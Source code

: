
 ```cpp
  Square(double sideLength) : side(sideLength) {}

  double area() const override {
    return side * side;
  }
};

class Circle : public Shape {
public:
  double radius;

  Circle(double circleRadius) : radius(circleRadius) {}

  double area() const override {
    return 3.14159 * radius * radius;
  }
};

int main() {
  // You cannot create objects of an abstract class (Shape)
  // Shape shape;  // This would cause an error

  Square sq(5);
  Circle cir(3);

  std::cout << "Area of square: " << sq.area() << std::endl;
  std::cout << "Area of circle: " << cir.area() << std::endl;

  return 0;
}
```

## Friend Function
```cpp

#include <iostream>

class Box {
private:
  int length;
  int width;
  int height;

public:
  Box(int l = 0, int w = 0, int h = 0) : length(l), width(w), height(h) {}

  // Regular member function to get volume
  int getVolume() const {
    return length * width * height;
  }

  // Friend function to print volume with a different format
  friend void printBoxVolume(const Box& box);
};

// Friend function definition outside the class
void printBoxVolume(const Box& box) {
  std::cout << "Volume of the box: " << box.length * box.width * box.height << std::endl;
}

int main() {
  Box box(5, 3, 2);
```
+++++
▶ _HOW TO COMPLETE THIS TASK_:
Return all lines of the material above in which "height" occurs.

▶ _REPLY TO THE EXERCISE_:
  int height;
  Box(int l = 0, int w = 0, int h = 0) : length(l), width(w), height(h) {}
    return length * width * height;
  std::cout << "Volume of the box: " << box.length * box.width * box.height << std::endl;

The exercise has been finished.